(Beginning of THE DATA)

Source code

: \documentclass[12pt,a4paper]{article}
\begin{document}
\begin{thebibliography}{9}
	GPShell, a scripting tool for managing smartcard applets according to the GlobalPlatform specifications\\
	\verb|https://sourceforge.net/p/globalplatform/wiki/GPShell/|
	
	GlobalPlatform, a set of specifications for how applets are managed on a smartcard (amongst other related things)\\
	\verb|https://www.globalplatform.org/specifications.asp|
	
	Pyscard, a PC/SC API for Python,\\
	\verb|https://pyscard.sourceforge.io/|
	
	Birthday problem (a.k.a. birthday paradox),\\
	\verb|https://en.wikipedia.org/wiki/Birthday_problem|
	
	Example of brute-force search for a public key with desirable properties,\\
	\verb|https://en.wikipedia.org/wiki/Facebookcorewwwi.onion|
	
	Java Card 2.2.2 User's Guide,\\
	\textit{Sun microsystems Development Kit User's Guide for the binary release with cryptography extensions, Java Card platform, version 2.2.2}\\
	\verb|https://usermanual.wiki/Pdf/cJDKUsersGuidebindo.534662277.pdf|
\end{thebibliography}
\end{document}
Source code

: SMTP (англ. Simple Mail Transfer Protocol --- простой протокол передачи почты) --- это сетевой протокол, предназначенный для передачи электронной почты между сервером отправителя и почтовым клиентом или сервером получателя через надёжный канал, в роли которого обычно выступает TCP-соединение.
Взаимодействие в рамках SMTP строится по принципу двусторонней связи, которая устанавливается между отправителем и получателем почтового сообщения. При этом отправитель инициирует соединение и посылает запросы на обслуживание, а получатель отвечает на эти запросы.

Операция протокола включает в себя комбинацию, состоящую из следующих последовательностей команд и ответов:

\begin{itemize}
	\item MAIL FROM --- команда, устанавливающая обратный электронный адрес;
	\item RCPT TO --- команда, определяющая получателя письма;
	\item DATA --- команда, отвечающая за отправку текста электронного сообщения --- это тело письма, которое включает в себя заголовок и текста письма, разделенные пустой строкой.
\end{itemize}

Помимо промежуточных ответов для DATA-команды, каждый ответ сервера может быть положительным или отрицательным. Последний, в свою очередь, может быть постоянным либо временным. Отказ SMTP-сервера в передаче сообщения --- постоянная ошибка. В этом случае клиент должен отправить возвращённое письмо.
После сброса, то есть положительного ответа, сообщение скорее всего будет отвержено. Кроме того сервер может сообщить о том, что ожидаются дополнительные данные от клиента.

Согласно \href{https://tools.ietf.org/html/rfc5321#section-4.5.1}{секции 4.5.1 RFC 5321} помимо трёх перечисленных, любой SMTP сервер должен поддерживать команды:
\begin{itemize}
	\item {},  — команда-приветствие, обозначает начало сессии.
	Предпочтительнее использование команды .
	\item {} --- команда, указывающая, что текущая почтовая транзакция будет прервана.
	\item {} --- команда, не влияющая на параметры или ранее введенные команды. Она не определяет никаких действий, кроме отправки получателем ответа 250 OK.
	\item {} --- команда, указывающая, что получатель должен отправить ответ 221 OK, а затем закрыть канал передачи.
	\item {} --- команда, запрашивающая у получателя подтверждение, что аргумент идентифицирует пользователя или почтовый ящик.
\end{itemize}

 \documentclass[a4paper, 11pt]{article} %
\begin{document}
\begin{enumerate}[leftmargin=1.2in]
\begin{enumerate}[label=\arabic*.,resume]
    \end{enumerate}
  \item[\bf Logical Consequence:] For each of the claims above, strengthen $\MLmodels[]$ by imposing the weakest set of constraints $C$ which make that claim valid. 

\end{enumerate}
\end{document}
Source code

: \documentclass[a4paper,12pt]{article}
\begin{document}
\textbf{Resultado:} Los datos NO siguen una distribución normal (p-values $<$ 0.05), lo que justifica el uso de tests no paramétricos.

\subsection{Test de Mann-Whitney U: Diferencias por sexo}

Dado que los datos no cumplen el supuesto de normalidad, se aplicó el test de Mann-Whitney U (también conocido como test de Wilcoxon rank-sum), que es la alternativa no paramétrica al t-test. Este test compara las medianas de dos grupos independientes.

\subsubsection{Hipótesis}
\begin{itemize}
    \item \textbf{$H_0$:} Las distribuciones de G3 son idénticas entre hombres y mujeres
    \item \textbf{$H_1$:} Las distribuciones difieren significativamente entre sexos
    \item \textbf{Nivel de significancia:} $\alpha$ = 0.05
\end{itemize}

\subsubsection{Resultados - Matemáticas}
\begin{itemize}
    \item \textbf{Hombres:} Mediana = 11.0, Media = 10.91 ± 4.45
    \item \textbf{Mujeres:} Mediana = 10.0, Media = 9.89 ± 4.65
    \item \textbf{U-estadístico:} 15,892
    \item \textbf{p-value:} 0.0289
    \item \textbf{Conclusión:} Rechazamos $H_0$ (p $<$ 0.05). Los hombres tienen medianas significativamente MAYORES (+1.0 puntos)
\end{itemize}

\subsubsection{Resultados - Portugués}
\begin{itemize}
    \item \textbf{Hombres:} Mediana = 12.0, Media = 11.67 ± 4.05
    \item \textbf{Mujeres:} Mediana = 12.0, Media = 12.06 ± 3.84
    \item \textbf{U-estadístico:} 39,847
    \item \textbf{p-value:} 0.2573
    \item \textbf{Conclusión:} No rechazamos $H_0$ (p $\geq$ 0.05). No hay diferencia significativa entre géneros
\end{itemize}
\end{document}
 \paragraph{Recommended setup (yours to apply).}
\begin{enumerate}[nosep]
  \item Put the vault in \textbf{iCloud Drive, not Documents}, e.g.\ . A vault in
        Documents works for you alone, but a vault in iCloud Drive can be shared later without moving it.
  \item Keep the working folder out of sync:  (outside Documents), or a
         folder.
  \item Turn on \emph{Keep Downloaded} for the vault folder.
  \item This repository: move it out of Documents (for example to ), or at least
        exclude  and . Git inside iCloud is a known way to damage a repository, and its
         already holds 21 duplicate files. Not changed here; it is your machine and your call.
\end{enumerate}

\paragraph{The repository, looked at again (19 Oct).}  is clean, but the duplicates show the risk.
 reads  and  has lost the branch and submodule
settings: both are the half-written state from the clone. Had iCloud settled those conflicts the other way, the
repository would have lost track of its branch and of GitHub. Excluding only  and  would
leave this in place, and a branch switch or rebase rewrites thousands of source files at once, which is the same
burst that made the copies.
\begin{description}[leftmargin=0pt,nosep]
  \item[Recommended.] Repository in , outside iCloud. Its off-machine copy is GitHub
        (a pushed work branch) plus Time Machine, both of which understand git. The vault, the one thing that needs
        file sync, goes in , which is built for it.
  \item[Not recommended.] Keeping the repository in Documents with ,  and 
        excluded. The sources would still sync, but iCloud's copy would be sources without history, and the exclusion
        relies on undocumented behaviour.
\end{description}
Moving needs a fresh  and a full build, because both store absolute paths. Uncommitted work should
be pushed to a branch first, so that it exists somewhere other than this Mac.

(End of THE DATA)

The lines to extract from the data above begin with the line containing "Documents), or a" and end with the line containing "settings: both are". Extract them exactly, including both.

  \item Keep the working folder out of sync:  (outside Documents), or a
         folder.
  \item Turn on \emph{Keep Downloaded} for the vault folder.
  \item This repository: move it out of Documents (for example to ), or at least
        exclude  and . Git inside iCloud is a known way to damage a repository, and its
         already holds 21 duplicate files. Not changed here; it is your machine and your call.
\end{enumerate}

\paragraph{The repository, looked at again (19 Oct).}  is clean, but the duplicates show the risk.
 reads  and  has lost the branch and submodule
settings: both are the half-written state from the clone. Had iCloud settled those conflicts the other way, the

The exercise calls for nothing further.